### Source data
⟨

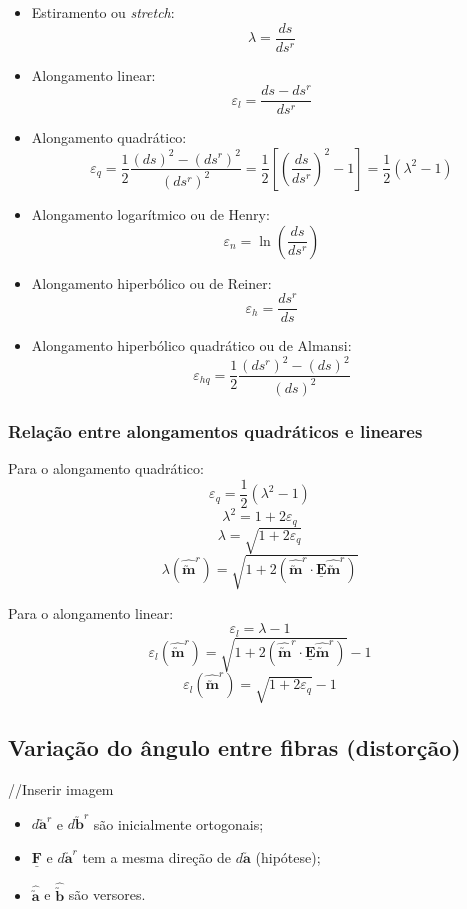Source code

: 	\begin{itemize}
		\item Estiramento ou \textit{stretch}:
			\[\lambda=\frac{ds}{ds^r}\]
		\item Alongamento linear:
			\[\varepsilon_l=\frac{ds-ds^r}{ds^r}\]
		\item Alongamento quadrático:
			\[\varepsilon_q=\frac{1}{2}\frac{(ds)^2-(ds^r)^2}{(ds^r)^2}=\frac{1}{2}\left[\left(\frac{ds}{ds^r}\right)^2-1\right]=\frac{1}{2}(\lambda^2-1)\]
		\item Alongamento logarítmico ou de Henry:
			\[\varepsilon_n=\ln \left(\frac{ds}{ds^r}\right)\]
		\item Alongamento hiperbólico ou de Reiner:
			\[\varepsilon_h=\frac{ds^r}{ds}\]
		\item Alongamento hiperbólico quadrático ou de Almansi:
			\[\varepsilon_{hq}=\frac{1}{2}\frac{(ds^r)^2-(ds)^2}{(ds)^2}\]
	\end{itemize}
	
	\subsubsection{Relação entre alongamentos quadráticos e lineares}
	
	Para o alongamento quadrático:
	\[\varepsilon_q=\frac{1}{2}(\lambda^2-1)\]
	\[\lambda^2=1+2\varepsilon_q\]
	\[\lambda=\sqrt{1+2\varepsilon_q}\]
	\[\lambda(\hat{\utilde{\mathbf{m}}}^r)=\sqrt{1+2(\hat{\utilde{\mathbf{m}}}^r\cdot\underline{\mathbf{E}}\hat{\utilde{\mathbf{m}}}^r)}\]
	
	Para o alongamento linear:
	\[\varepsilon_l=\lambda-1\]
	\[\varepsilon_l(\hat{\utilde{\mathbf{m}}}^r)=\sqrt{1+2(\hat{\utilde{\mathbf{m}}}^r\cdot\underline{\mathbf{E}}\hat{\utilde{\mathbf{m}}}^r)}-1\]
	\[\varepsilon_l(\hat{\utilde{\mathbf{m}}}^r)=\sqrt{1+2\varepsilon_q}-1\]
	
	\subsection{Variação do ângulo entre fibras (distorção)}
	
	//Inserir imagem
	
	\begin{itemize}
		\item $d\utilde{\mathbf{a}}^r$ e $d\utilde{\mathbf{b}}^r$ são inicialmente ortogonais;
		\item $\underline{\mathbf{F}}$ e $d\utilde{\mathbf{a}}^r$ tem a mesma direção de $d\utilde{\mathbf{a}}$ (hipótese);
		\item $\hat{\utilde{\mathbf{a}}}$ e $\hat{\utilde{\mathbf{b}}}$ são versores.
	\end{itemize}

⟩

### Your goal
Extract all the data above exactly, excluding every picture.

### Result below
Source code

: 	\begin{itemize}
		\item Estiramento ou \textit{stretch}:
			\[\lambda=\frac{ds}{ds^r}\]
		\item Alongamento linear:
			\[\varepsilon_l=\frac{ds-ds^r}{ds^r}\]
		\item Alongamento quadrático:
			\[\varepsilon_q=\frac{1}{2}\frac{(ds)^2-(ds^r)^2}{(ds^r)^2}=\frac{1}{2}\left[\left(\frac{ds}{ds^r}\right)^2-1\right]=\frac{1}{2}(\lambda^2-1)\]
		\item Alongamento logarítmico ou de Henry:
			\[\varepsilon_n=\ln \left(\frac{ds}{ds^r}\right)\]
		\item Alongamento hiperbólico ou de Reiner:
			\[\varepsilon_h=\frac{ds^r}{ds}\]
		\item Alongamento hiperbólico quadrático ou de Almansi:
			\[\varepsilon_{hq}=\frac{1}{2}\frac{(ds^r)^2-(ds)^2}{(ds)^2}\]
	\end{itemize}
	
	\subsubsection{Relação entre alongamentos quadráticos e lineares}
	
	Para o alongamento quadrático:
	\[\varepsilon_q=\frac{1}{2}(\lambda^2-1)\]
	\[\lambda^2=1+2\varepsilon_q\]
	\[\lambda=\sqrt{1+2\varepsilon_q}\]
	\[\lambda(\hat{\utilde{\mathbf{m}}}^r)=\sqrt{1+2(\hat{\utilde{\mathbf{m}}}^r\cdot\underline{\mathbf{E}}\hat{\utilde{\mathbf{m}}}^r)}\]
	
	Para o alongamento linear:
	\[\varepsilon_l=\lambda-1\]
	\[\varepsilon_l(\hat{\utilde{\mathbf{m}}}^r)=\sqrt{1+2(\hat{\utilde{\mathbf{m}}}^r\cdot\underline{\mathbf{E}}\hat{\utilde{\mathbf{m}}}^r)}-1\]
	\[\varepsilon_l(\hat{\utilde{\mathbf{m}}}^r)=\sqrt{1+2\varepsilon_q}-1\]
	
	\subsection{Variação do ângulo entre fibras (distorção)}
	
	//Inserir imagem
	
	\begin{itemize}
		\item $d\utilde{\mathbf{a}}^r$ e $d\utilde{\mathbf{b}}^r$ são inicialmente ortogonais;
		\item $\underline{\mathbf{F}}$ e $d\utilde{\mathbf{a}}^r$ tem a mesma direção de $d\utilde{\mathbf{a}}$ (hipótese);
		\item $\hat{\utilde{\mathbf{a}}}$ e $\hat{\utilde{\mathbf{b}}}$ são versores.
	\end{itemize}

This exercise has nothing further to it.